Task directions:
Retype exactly the lines that run from the start of the data to the line holding "For instance, Figure", including both, and only those.

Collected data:
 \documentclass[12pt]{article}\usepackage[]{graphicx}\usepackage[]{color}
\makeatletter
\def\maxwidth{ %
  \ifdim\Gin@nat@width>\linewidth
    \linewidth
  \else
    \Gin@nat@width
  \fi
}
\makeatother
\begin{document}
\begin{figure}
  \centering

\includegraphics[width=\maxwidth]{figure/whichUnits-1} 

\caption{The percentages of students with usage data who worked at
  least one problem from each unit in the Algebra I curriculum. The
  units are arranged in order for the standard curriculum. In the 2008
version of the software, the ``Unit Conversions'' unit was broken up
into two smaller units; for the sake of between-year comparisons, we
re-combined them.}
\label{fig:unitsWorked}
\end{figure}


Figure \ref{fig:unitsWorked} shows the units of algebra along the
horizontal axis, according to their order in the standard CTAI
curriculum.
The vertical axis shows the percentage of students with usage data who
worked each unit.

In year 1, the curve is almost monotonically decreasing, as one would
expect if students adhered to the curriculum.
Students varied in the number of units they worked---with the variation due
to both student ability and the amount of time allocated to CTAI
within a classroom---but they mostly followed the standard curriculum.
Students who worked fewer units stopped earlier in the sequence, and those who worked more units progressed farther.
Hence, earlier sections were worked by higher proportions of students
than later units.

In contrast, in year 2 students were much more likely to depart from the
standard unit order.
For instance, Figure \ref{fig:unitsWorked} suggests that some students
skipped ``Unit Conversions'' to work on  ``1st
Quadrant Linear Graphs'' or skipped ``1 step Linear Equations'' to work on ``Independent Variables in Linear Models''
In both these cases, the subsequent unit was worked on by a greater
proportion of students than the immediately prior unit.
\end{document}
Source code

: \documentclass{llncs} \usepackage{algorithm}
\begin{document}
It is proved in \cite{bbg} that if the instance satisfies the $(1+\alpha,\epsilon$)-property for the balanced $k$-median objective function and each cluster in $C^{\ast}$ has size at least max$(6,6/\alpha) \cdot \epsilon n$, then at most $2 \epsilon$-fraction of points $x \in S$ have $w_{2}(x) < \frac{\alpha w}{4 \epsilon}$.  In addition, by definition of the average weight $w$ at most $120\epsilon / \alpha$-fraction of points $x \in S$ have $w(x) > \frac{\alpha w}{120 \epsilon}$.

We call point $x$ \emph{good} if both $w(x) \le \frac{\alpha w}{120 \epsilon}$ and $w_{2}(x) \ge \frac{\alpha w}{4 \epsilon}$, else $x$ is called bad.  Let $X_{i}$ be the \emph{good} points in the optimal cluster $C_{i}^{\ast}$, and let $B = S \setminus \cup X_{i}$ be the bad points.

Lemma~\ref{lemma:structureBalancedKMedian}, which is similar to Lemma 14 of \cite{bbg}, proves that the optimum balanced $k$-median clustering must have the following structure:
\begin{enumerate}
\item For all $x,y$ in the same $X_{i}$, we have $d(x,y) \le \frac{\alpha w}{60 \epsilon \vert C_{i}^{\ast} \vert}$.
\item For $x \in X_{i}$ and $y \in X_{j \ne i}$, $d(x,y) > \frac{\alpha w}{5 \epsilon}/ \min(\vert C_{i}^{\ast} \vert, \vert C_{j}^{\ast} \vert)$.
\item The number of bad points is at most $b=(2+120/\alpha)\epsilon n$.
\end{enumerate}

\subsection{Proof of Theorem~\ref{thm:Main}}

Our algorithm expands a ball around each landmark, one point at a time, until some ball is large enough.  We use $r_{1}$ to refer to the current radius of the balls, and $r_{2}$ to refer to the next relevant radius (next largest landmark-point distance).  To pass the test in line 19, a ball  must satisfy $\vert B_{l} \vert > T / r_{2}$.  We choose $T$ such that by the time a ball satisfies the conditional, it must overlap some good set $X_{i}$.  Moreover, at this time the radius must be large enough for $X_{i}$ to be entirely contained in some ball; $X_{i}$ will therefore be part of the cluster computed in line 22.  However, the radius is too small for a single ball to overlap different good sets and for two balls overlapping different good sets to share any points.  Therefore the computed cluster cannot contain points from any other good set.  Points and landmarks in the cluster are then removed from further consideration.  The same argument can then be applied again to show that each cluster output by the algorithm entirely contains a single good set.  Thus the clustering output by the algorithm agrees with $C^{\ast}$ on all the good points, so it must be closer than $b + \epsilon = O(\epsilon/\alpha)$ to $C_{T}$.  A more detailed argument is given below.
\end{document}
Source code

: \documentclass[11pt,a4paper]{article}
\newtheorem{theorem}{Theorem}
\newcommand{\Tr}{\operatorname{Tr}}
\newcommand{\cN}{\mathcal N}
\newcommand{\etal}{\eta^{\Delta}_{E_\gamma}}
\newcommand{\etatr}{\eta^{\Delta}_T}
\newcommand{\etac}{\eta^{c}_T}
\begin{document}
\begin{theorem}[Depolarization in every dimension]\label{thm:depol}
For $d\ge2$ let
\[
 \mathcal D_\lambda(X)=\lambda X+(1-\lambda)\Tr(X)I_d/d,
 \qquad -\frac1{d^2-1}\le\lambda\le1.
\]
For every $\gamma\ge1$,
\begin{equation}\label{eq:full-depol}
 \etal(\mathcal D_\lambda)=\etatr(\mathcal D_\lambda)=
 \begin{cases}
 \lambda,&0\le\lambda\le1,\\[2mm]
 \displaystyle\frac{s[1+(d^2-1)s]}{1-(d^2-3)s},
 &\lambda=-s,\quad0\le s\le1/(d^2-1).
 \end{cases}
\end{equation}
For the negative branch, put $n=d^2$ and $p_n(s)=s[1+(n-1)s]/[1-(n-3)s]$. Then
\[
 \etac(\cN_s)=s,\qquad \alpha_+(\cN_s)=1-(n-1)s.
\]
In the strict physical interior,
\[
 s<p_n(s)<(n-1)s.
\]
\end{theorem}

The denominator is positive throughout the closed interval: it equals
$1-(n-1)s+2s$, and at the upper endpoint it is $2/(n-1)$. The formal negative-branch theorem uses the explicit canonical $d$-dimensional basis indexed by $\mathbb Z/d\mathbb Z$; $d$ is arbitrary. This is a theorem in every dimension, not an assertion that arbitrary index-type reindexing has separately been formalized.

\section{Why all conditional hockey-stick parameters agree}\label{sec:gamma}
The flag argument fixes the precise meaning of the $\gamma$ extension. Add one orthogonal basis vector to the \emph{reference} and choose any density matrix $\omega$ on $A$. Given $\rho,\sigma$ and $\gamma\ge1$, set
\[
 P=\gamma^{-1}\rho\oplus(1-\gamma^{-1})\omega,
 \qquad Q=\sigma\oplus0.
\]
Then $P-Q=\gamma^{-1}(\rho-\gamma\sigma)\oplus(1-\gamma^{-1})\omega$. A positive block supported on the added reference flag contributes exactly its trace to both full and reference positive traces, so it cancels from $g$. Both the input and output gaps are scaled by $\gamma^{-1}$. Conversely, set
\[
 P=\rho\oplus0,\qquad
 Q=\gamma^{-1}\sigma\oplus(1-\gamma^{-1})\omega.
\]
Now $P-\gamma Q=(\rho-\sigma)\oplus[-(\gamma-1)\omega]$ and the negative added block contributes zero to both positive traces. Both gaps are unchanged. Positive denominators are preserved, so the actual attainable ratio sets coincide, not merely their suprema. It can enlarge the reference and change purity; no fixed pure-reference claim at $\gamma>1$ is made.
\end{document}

Finished task:
 \documentclass[12pt]{article}\usepackage[]{graphicx}\usepackage[]{color}
\makeatletter
\def\maxwidth{ %
  \ifdim\Gin@nat@width>\linewidth
    \linewidth
  \else
    \Gin@nat@width
  \fi
}
\makeatother
\begin{document}
\begin{figure}
  \centering

\includegraphics[width=\maxwidth]{figure/whichUnits-1} 

\caption{The percentages of students with usage data who worked at
  least one problem from each unit in the Algebra I curriculum. The
  units are arranged in order for the standard curriculum. In the 2008
version of the software, the ``Unit Conversions'' unit was broken up
into two smaller units; for the sake of between-year comparisons, we
re-combined them.}
\label{fig:unitsWorked}
\end{figure}


Figure \ref{fig:unitsWorked} shows the units of algebra along the
horizontal axis, according to their order in the standard CTAI
curriculum.
The vertical axis shows the percentage of students with usage data who
worked each unit.

In year 1, the curve is almost monotonically decreasing, as one would
expect if students adhered to the curriculum.
Students varied in the number of units they worked---with the variation due
to both student ability and the amount of time allocated to CTAI
within a classroom---but they mostly followed the standard curriculum.
Students who worked fewer units stopped earlier in the sequence, and those who worked more units progressed farther.
Hence, earlier sections were worked by higher proportions of students
than later units.

In contrast, in year 2 students were much more likely to depart from the
standard unit order.
For instance, Figure \ref{fig:unitsWorked} suggests that some students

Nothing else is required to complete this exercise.